Eppure talvolta ci ostiniamo a lottare, sentiamo un peso enorme e non ci accorgiamo che quell’affanno è dato dal nostro tentativo di rimanere ancorati a oggetti, situazioni o persone che ci danno la falsa illusione di benessere.

Nelle situazioni in cui invece percepiamo il bisogno di cambiare, quell’enorme peso è rappresentato dalla difficoltà che troviamo nell’agire, dall’uscire dalla nostra zona di comfort.


LA RUOTA DEL CAMBIAMENTO


A metà degli anni ’80 Prochaska e DiClemente, teorizzano un modello che definisce il cambiamento come un processo dinamico che avviene secondo una sequenza ciclica.

Per capire bene quali siano le fasi che ci permettono di mettere in atto un cambiamento in maniera consapevole e mirata, hanno definito 6 fasi:

0. Precontemplazione: è quella fase in cui non percepiamo un problema. Anche nel momento in cui qualcuno intorno a noi tenta di farcelo notare o prova ad avanzare la possibilità che qualcosa non vada, nella migliore delle ipotesi minimizzeremo, nella peggiore negheremo attivando dei meccanismi di difesa per prendere le distanze dalla fonte del problema.

[Non siamo motivati a cambiare]

1. Contemplazione: è il momento in cui iniziamo a percepire che qualcosa non va, che sentiamo il bisogno di fare delle modifiche in un determinato ambito (sentimentale, interpersonale, lavorativo etc.). Non è ancora un momento di piena consapevolezza, quanto più la fase in cui iniziamo ad andare oltre alle conseguenze positive a breve termine e a scoprire le ripercussioni negative a lungo termine.

[Ci stiamo pensando]

2. Progettazione: finalmente siamo riusciti a delineare in maniera chiara che cosa non va come vorremmo e a decidere che è arrivato il momento di rimboccarci le maniche.
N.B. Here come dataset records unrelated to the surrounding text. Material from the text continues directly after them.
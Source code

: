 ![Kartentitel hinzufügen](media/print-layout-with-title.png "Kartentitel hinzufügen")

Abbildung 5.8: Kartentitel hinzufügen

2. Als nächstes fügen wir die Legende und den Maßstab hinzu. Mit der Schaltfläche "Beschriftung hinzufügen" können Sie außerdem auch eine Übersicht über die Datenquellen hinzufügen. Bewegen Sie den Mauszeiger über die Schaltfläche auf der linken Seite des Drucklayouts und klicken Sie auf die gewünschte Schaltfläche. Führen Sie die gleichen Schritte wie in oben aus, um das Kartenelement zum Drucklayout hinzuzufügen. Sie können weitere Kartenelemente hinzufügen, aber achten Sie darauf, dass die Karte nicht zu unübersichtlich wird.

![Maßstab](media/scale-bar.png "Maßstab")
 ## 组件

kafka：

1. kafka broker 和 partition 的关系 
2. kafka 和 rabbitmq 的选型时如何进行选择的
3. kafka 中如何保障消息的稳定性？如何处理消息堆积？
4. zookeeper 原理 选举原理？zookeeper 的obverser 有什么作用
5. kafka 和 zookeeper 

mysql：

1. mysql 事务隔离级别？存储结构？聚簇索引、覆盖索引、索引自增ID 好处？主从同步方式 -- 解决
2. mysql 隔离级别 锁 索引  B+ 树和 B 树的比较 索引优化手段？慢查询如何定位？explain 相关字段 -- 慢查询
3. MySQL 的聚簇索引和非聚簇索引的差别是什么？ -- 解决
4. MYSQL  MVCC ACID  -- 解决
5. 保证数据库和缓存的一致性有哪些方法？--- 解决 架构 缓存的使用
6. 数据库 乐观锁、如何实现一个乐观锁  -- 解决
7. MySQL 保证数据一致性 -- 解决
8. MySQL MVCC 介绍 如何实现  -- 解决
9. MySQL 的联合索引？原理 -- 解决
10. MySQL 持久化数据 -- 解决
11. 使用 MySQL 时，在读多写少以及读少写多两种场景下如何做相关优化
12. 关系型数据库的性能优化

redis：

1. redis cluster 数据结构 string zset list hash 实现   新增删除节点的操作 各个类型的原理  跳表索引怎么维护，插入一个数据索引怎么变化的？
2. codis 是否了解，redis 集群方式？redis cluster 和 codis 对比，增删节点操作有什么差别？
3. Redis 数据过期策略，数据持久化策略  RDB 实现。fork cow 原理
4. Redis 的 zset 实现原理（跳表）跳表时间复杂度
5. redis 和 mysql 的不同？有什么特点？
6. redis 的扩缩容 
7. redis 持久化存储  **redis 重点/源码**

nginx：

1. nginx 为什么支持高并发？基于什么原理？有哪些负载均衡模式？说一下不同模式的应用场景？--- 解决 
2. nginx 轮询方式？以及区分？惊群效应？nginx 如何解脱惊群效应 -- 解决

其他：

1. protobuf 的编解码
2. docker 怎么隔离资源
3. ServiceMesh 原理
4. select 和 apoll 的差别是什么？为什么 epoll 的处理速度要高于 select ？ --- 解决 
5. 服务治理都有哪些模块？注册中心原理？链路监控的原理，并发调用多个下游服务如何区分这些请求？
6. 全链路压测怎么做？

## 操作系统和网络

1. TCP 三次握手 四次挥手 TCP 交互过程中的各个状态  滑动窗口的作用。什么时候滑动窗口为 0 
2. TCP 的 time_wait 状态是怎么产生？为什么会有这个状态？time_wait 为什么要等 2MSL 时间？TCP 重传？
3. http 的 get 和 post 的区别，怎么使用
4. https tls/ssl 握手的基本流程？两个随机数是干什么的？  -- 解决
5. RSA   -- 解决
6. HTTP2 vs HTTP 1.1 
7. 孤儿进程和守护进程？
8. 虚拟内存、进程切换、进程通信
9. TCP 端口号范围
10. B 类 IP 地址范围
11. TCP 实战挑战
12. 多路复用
Ormai vediamo chiaramente che sono più numerose le cose negative rispetto a quelle positive, iniziamo a stabilire un obiettivo e di conseguenza siamo più aperti a suggerimenti e idee che ci permetteranno di raggiungere tale obiettivo.

[Stiamo pianificando un cambiamento nell'immediato futuro]

3. Azione: la fase in cui si inizia a mettere da parte tutta la gamma di comportamenti problematici e ad adottare le strategie prefissate.

All’inizio mettere in atto il progetto nelle varie situazioni può apparire artificioso, ma con il tempo e la pratica, i nuovi comportamenti vengono inglobati nel nostro stile di vita e pian piano diventano più spontanei.

[Ci stiamo impegnando attivamente]

4. Mantenimento: il problema appare ormai superato e la persona agisce in modo funzionale con più facilità e senza necessità di prestare attenzione. Le azioni che fino a quel momento necessitavano di sforzo e impegno diminuiscono fino a diventare automatiche.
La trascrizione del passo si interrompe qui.